During one afternoon recently, three military members limped into the hospital. The most lightly injured, twenty-eight-year-old one soldier, said an FPV blast had ripped a small hole in his leg. “Conflict is terrible. My comrade next to me, Vasyl, was fatally wounded,” he said. “He collapsed. Subsequently the Russians released a second explosive on him.” He added: “All structures in the village is destroyed. We see UAVs all around and casualties. Ours and theirs.”
The soldier explained his unit endured 43 days in a wooded zone close to the city, which Russia has been attempting to capture since last year. Sole access to reach their position was on foot. Necessary provisions arrived by quadcopter: rations and water. Seven days after he was injured, he walked 5km (about 3 miles), requiring several hours, to where an armoured vehicle was able to pick him up. At the clinic, a medical staff assessed his physical condition. Following care, a nurse provided him with new non-military attire: a T-shirt and a pair of light-colored denim trousers.
Artem Dvorskiy, 28, said a first-person view aerial device ripped a minor injury in his lower limb.
Another patient, thirty-eight-year-old a serviceman, said a UAV explosion had resulted in concussion. “My position was in a trench shelter. Suddenly it went dark. I lost sensation any feeling or any sound,” he said. “I believe I was lucky to survive. My cousin has been lost. There are continuous detonations.” A construction worker employed in a neighboring country, Filipchuk noted he had come back to his homeland and enlisted to serve shortly before the Russian leader's full-scale invasion in early 2022.
A third soldier, a serviceman, had been struck in the back. He expressed pain as doctors laid him on a bed, took off a stained dressing and treated his two-day-old shrapnel wound. Wrapped in a thermal sheet, he borrowed a cellphone to call his family member. “A piece of artillery hit me. It was a ricochet. My condition is stable,” he informed her. What were his plans now? “To get better. This may require a several months. After that, to go back to my military group. Our forces must protect our nation,” he affirmed.
Doctors care for the wounded soldier, who was hit in the dorsal area by a fragment of mortar.
Since 2022, Russia has consistently targeted hospitals, clinics, obstetric units and ambulances. According to human rights groups, 261 medical personnel have been fatally attacked in almost 2,000 attacks.
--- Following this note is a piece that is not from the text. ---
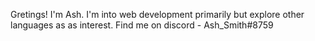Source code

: Gretings! I'm Ash. I'm into web development primarily but explore other languages as as interest.
Find me on discord - Ash_Smith#8759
This subterranean hospital is constructed from four steel bunkers, with timber beams, soil and sand laid on top up to the surface. It can withstand impacts from large-caliber projectiles and even multiple 8kg TNT charges released by drone.
The Ukrainian steel and mining company, which financed the construction, intends to erect 20 units in total. The head of the nation's security agency and former defence minister, Rustem Umerov, said they would be “vitally important for saving the lives of our military and supporting troops on the frontline.” The organization described the project as the “largest-scale and demanding” it had undertaken after Russia’s military offensive.
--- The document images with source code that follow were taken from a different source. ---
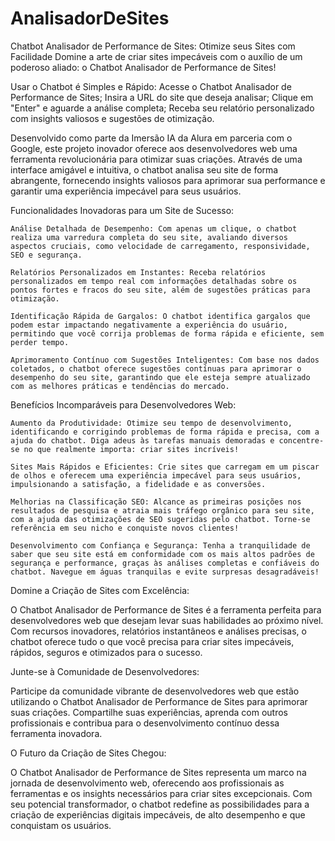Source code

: # AnalisadorDeSites
Chatbot Analisador de Performance de Sites: Otimize seus Sites com Facilidade
Domine a arte de criar sites impecáveis com o auxílio de um poderoso aliado: o Chatbot Analisador de Performance de Sites!

Usar o Chatbot é Simples e Rápido:
    Acesse o Chatbot Analisador de Performance de Sites;
    Insira a URL do site que deseja analisar;
    Clique em "Enter" e aguarde a análise completa;
    Receba seu relatório personalizado com insights valiosos e sugestões de otimização.


Desenvolvido como parte da Imersão IA da Alura em parceria com o Google, este projeto inovador oferece aos desenvolvedores web uma ferramenta revolucionária para otimizar suas criações. Através de uma interface amigável e intuitiva, o chatbot analisa seu site de forma abrangente, fornecendo insights valiosos para aprimorar sua performance e garantir uma experiência impecável para seus usuários.

Funcionalidades Inovadoras para um Site de Sucesso:

    Análise Detalhada de Desempenho: Com apenas um clique, o chatbot realiza uma varredura completa do seu site, avaliando diversos aspectos cruciais, como velocidade de carregamento, responsividade, SEO e segurança.

    Relatórios Personalizados em Instantes: Receba relatórios personalizados em tempo real com informações detalhadas sobre os pontos fortes e fracos do seu site, além de sugestões práticas para otimização.

    Identificação Rápida de Gargalos: O chatbot identifica gargalos que podem estar impactando negativamente a experiência do usuário, permitindo que você corrija problemas de forma rápida e eficiente, sem perder tempo.

    Aprimoramento Contínuo com Sugestões Inteligentes: Com base nos dados coletados, o chatbot oferece sugestões contínuas para aprimorar o desempenho do seu site, garantindo que ele esteja sempre atualizado com as melhores práticas e tendências do mercado.

Benefícios Incomparáveis para Desenvolvedores Web:

    Aumento da Produtividade: Otimize seu tempo de desenvolvimento, identificando e corrigindo problemas de forma rápida e precisa, com a ajuda do chatbot. Diga adeus às tarefas manuais demoradas e concentre-se no que realmente importa: criar sites incríveis!

    Sites Mais Rápidos e Eficientes: Crie sites que carregam em um piscar de olhos e oferecem uma experiência impecável para seus usuários, impulsionando a satisfação, a fidelidade e as conversões.

    Melhorias na Classificação SEO: Alcance as primeiras posições nos resultados de pesquisa e atraia mais tráfego orgânico para seu site, com a ajuda das otimizações de SEO sugeridas pelo chatbot. Torne-se referência em seu nicho e conquiste novos clientes!

    Desenvolvimento com Confiança e Segurança: Tenha a tranquilidade de saber que seu site está em conformidade com os mais altos padrões de segurança e performance, graças às análises completas e confiáveis do chatbot. Navegue em águas tranquilas e evite surpresas desagradáveis!

Domine a Criação de Sites com Excelência:

O Chatbot Analisador de Performance de Sites é a ferramenta perfeita para desenvolvedores web que desejam levar suas habilidades ao próximo nível. Com recursos inovadores, relatórios instantâneos e análises precisas, o chatbot oferece tudo o que você precisa para criar sites impecáveis, rápidos, seguros e otimizados para o sucesso.

Junte-se à Comunidade de Desenvolvedores:

Participe da comunidade vibrante de desenvolvedores web que estão utilizando o Chatbot Analisador de Performance de Sites para aprimorar suas criações. Compartilhe suas experiências, aprenda com outros profissionais e contribua para o desenvolvimento contínuo dessa ferramenta inovadora.

O Futuro da Criação de Sites Chegou:

O Chatbot Analisador de Performance de Sites representa um marco na jornada de desenvolvimento web, oferecendo aos profissionais as ferramentas e os insights necessários para criar sites excepcionais. Com seu potencial transformador, o chatbot redefine as possibilidades para a criação de experiências digitais impecáveis, de alto desempenho e que conquistam os usuários.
One of the facility's operating theatres.
The surgeon, said certain injured personnel had to endure delays many hours or even multiple days before they could be evacuated because of the threat of air assaults. “We had two critically ill patients who arrived at 3am. I had to carry out a removal of both limbs on a patient. His bleeding control device had been on for such an extended period there was no other option.” What is his method with traumatic surgeries? “My career in medicine for 20 years. You have to focus,” he said.
Medical assistants transported Mykolaichuk up the tunnel and into an ambulance. The vehicle was stationed under a bush. The patient and the two other soldiers were taken to the city of a major city for further treatment. The subterranean hospital staff paused for rest. The facility's ginger cat, Vasilevs, walked up to the doorway to await the next arrivals. “Our facility operates open 24 hours a day,” the surgeon said. “It doesn’t stop.”